Stored data entries:
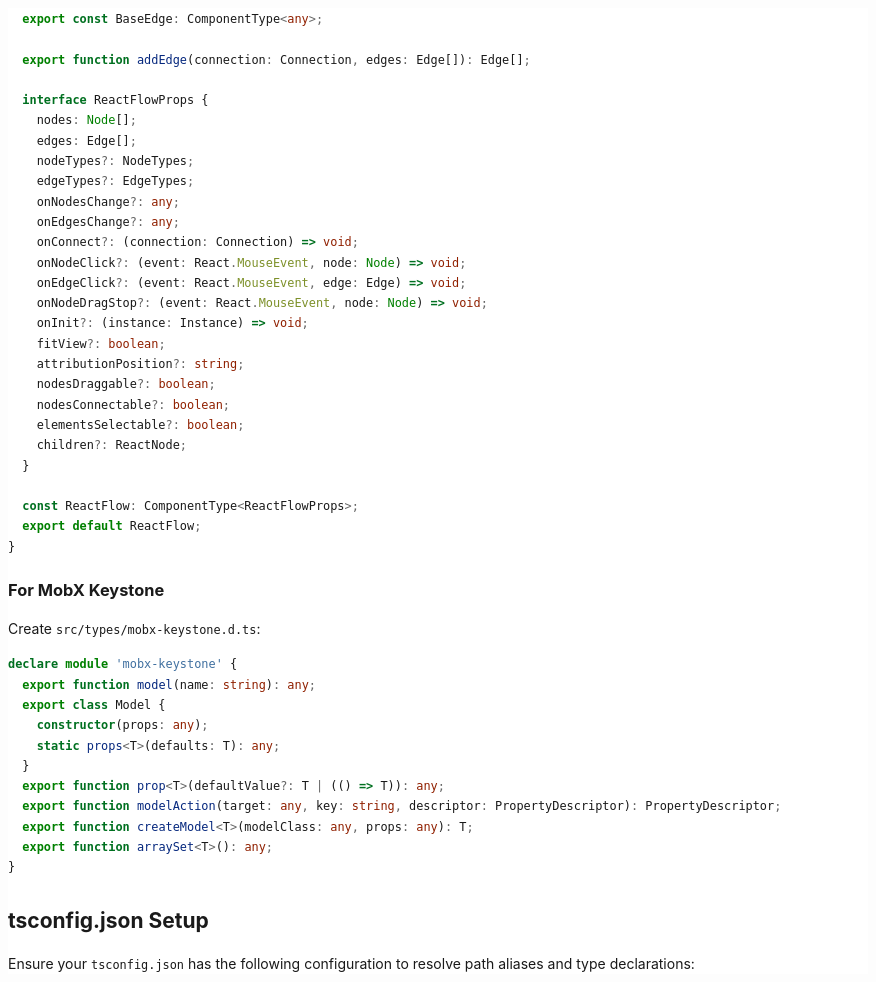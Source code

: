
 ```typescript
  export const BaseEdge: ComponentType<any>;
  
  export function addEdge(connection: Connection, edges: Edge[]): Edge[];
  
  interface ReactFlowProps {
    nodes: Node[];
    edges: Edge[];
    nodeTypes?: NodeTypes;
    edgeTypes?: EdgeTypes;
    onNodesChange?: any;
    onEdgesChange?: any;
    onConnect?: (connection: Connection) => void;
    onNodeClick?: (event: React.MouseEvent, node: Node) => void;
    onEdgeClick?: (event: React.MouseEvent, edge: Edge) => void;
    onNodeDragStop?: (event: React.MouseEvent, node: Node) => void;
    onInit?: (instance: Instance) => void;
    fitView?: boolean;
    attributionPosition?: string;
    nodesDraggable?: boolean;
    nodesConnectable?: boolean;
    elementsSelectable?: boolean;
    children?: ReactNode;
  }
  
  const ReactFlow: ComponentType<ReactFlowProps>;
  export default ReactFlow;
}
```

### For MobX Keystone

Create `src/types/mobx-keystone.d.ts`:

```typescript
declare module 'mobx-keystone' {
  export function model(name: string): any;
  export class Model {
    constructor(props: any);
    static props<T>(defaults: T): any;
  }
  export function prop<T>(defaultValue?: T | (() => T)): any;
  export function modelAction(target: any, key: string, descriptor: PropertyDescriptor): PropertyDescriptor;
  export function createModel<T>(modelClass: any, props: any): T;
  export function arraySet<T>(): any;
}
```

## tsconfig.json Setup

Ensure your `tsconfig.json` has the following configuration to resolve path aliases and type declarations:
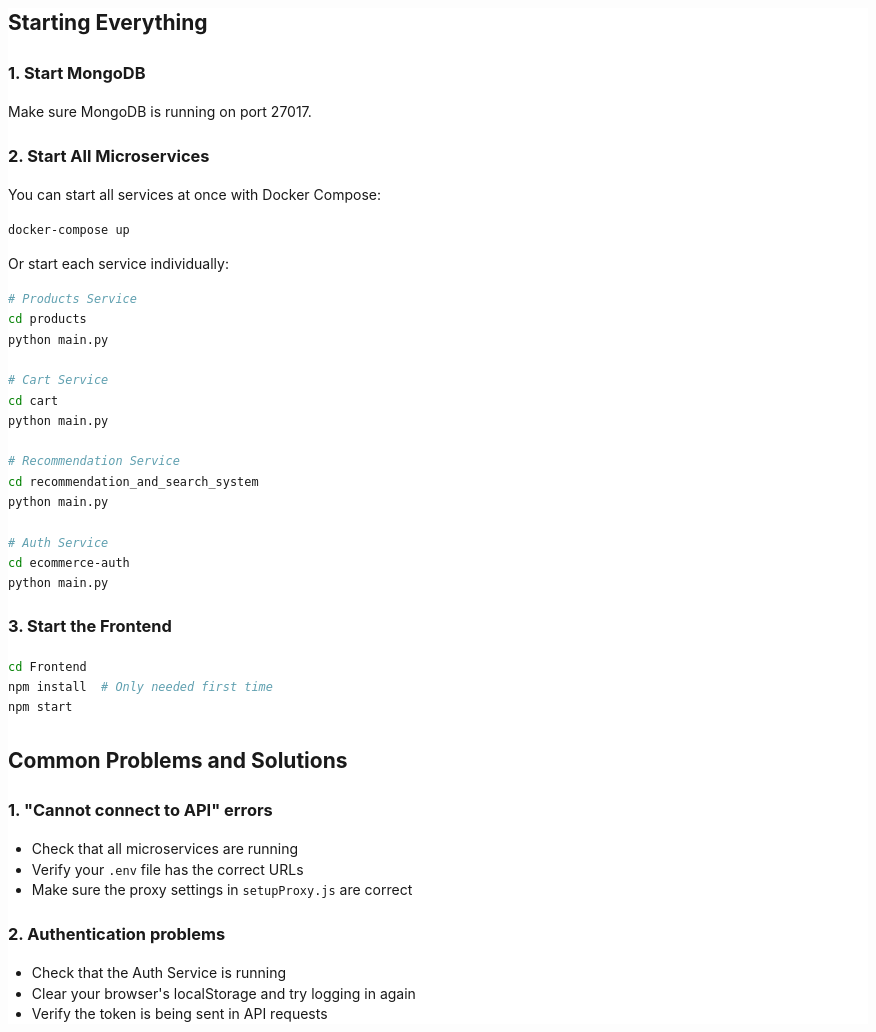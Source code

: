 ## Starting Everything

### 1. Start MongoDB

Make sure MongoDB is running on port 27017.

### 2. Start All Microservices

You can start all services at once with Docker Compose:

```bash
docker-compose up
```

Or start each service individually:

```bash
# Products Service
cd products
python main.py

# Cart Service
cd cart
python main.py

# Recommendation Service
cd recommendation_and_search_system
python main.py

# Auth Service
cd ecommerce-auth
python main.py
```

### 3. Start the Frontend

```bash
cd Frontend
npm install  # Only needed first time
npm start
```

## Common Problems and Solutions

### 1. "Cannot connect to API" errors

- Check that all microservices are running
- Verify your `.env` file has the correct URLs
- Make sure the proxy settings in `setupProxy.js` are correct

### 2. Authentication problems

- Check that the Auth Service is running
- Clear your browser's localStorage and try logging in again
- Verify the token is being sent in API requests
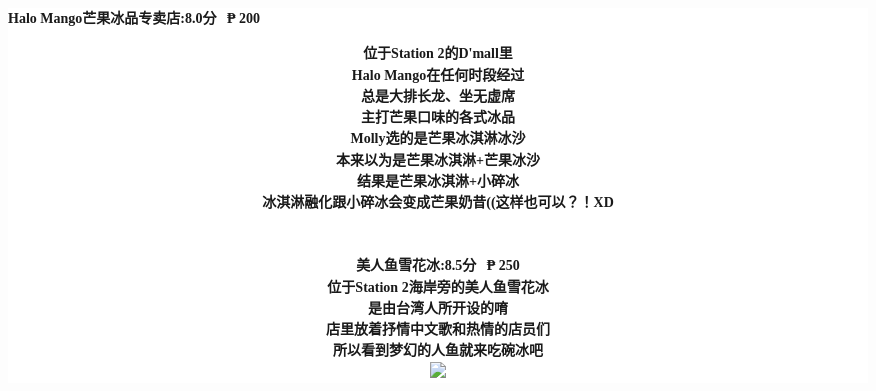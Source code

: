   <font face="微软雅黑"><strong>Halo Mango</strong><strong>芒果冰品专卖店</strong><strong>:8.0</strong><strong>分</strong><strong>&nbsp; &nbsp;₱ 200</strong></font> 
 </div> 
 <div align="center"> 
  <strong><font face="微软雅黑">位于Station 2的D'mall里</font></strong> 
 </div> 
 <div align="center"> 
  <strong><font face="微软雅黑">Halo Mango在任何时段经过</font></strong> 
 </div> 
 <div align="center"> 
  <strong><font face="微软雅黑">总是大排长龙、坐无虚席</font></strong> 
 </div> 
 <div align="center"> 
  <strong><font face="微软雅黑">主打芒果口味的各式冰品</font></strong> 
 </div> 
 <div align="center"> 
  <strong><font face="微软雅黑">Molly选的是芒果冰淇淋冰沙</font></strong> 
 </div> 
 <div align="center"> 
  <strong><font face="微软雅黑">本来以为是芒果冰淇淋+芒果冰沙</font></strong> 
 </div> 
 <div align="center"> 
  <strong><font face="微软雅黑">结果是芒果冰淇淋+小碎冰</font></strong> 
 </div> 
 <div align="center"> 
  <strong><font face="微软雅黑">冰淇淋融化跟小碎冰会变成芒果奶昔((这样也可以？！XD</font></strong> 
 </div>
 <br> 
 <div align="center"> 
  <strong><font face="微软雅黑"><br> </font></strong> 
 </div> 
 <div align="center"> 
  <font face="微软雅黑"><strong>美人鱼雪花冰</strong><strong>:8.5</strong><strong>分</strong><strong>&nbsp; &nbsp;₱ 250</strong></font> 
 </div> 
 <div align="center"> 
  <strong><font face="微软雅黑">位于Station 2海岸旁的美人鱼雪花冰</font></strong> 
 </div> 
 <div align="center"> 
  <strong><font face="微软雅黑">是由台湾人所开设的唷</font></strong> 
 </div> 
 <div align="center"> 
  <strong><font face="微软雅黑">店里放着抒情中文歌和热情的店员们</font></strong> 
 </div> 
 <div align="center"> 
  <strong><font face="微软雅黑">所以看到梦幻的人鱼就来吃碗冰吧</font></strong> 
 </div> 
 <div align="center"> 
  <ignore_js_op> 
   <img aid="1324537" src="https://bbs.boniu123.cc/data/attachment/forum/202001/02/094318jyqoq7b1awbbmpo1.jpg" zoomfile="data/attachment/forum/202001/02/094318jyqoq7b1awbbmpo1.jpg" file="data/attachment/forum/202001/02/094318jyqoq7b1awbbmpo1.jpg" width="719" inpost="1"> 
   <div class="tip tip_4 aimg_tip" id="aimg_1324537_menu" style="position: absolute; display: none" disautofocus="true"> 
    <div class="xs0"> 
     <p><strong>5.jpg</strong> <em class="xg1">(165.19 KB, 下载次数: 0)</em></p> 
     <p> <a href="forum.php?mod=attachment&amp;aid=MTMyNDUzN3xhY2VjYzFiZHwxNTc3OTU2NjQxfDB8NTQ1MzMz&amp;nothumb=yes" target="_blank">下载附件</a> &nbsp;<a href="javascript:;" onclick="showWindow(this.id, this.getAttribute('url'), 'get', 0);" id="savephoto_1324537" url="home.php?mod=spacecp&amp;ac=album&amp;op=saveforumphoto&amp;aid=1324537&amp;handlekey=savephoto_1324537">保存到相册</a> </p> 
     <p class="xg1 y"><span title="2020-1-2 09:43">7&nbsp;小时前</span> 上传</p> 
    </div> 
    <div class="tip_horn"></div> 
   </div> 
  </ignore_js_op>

## [Problem to work on]
The answer must be the entries above, printed exactly, with no pictures.

## [Solution to the problem]
Source code

:
 ```typescript
  export const BaseEdge: ComponentType<any>;
  
  export function addEdge(connection: Connection, edges: Edge[]): Edge[];
  
  interface ReactFlowProps {
    nodes: Node[];
    edges: Edge[];
    nodeTypes?: NodeTypes;
    edgeTypes?: EdgeTypes;
    onNodesChange?: any;
    onEdgesChange?: any;
    onConnect?: (connection: Connection) => void;
    onNodeClick?: (event: React.MouseEvent, node: Node) => void;
    onEdgeClick?: (event: React.MouseEvent, edge: Edge) => void;
    onNodeDragStop?: (event: React.MouseEvent, node: Node) => void;
    onInit?: (instance: Instance) => void;
    fitView?: boolean;
    attributionPosition?: string;
    nodesDraggable?: boolean;
    nodesConnectable?: boolean;
    elementsSelectable?: boolean;
    children?: ReactNode;
  }
  
  const ReactFlow: ComponentType<ReactFlowProps>;
  export default ReactFlow;
}
```

### For MobX Keystone

Create `src/types/mobx-keystone.d.ts`:

```typescript
declare module 'mobx-keystone' {
  export function model(name: string): any;
  export class Model {
    constructor(props: any);
    static props<T>(defaults: T): any;
  }
  export function prop<T>(defaultValue?: T | (() => T)): any;
  export function modelAction(target: any, key: string, descriptor: PropertyDescriptor): PropertyDescriptor;
  export function createModel<T>(modelClass: any, props: any): T;
  export function arraySet<T>(): any;
}
```

## tsconfig.json Setup

Ensure your `tsconfig.json` has the following configuration to resolve path aliases and type declarations:
Source code

: ## Starting Everything

### 1. Start MongoDB

Make sure MongoDB is running on port 27017.

### 2. Start All Microservices

You can start all services at once with Docker Compose:

```bash
docker-compose up
```

Or start each service individually:

```bash
# Products Service
cd products
python main.py

# Cart Service
cd cart
python main.py

# Recommendation Service
cd recommendation_and_search_system
python main.py

# Auth Service
cd ecommerce-auth
python main.py
```

### 3. Start the Frontend

```bash
cd Frontend
npm install  # Only needed first time
npm start
```

## Common Problems and Solutions

### 1. "Cannot connect to API" errors

- Check that all microservices are running
- Verify your `.env` file has the correct URLs
- Make sure the proxy settings in `setupProxy.js` are correct

### 2. Authentication problems

- Check that the Auth Service is running
- Clear your browser's localStorage and try logging in again
- Verify the token is being sent in API requests
Source code

:   <font face="微软雅黑"><strong>Halo Mango</strong><strong>芒果冰品专卖店</strong><strong>:8.0</strong><strong>分</strong><strong>&nbsp; &nbsp;₱ 200</strong></font> 
 </div> 
 <div align="center"> 
  <strong><font face="微软雅黑">位于Station 2的D'mall里</font></strong> 
 </div> 
 <div align="center"> 
  <strong><font face="微软雅黑">Halo Mango在任何时段经过</font></strong> 
 </div> 
 <div align="center"> 
  <strong><font face="微软雅黑">总是大排长龙、坐无虚席</font></strong> 
 </div> 
 <div align="center"> 
  <strong><font face="微软雅黑">主打芒果口味的各式冰品</font></strong> 
 </div> 
 <div align="center"> 
  <strong><font face="微软雅黑">Molly选的是芒果冰淇淋冰沙</font></strong> 
 </div> 
 <div align="center"> 
  <strong><font face="微软雅黑">本来以为是芒果冰淇淋+芒果冰沙</font></strong> 
 </div> 
 <div align="center"> 
  <strong><font face="微软雅黑">结果是芒果冰淇淋+小碎冰</font></strong> 
 </div> 
 <div align="center"> 
  <strong><font face="微软雅黑">冰淇淋融化跟小碎冰会变成芒果奶昔((这样也可以？！XD</font></strong> 
 </div>
 <br> 
 <div align="center"> 
  <strong><font face="微软雅黑"><br> </font></strong> 
 </div> 
 <div align="center"> 
  <font face="微软雅黑"><strong>美人鱼雪花冰</strong><strong>:8.5</strong><strong>分</strong><strong>&nbsp; &nbsp;₱ 250</strong></font> 
 </div> 
 <div align="center"> 
  <strong><font face="微软雅黑">位于Station 2海岸旁的美人鱼雪花冰</font></strong> 
 </div> 
 <div align="center"> 
  <strong><font face="微软雅黑">是由台湾人所开设的唷</font></strong> 
 </div> 
 <div align="center"> 
  <strong><font face="微软雅黑">店里放着抒情中文歌和热情的店员们</font></strong> 
 </div> 
 <div align="center"> 
  <strong><font face="微软雅黑">所以看到梦幻的人鱼就来吃碗冰吧</font></strong> 
 </div> 
 <div align="center"> 
  <ignore_js_op> 
   <img aid="1324537" src="https://bbs.boniu123.cc/data/attachment/forum/202001/02/094318jyqoq7b1awbbmpo1.jpg" zoomfile="data/attachment/forum/202001/02/094318jyqoq7b1awbbmpo1.jpg" file="data/attachment/forum/202001/02/094318jyqoq7b1awbbmpo1.jpg" width="719" inpost="1"> 
   <div class="tip tip_4 aimg_tip" id="aimg_1324537_menu" style="position: absolute; display: none" disautofocus="true"> 
    <div class="xs0"> 
     <p><strong>5.jpg</strong> <em class="xg1">(165.19 KB, 下载次数: 0)</em></p> 
     <p> <a href="forum.php?mod=attachment&amp;aid=MTMyNDUzN3xhY2VjYzFiZHwxNTc3OTU2NjQxfDB8NTQ1MzMz&amp;nothumb=yes" target="_blank">下载附件</a> &nbsp;<a href="javascript:;" onclick="showWindow(this.id, this.getAttribute('url'), 'get', 0);" id="savephoto_1324537" url="home.php?mod=spacecp&amp;ac=album&amp;op=saveforumphoto&amp;aid=1324537&amp;handlekey=savephoto_1324537">保存到相册</a> </p> 
     <p class="xg1 y"><span title="2020-1-2 09:43">7&nbsp;小时前</span> 上传</p> 
    </div> 
    <div class="tip_horn"></div> 
   </div> 
  </ignore_js_op>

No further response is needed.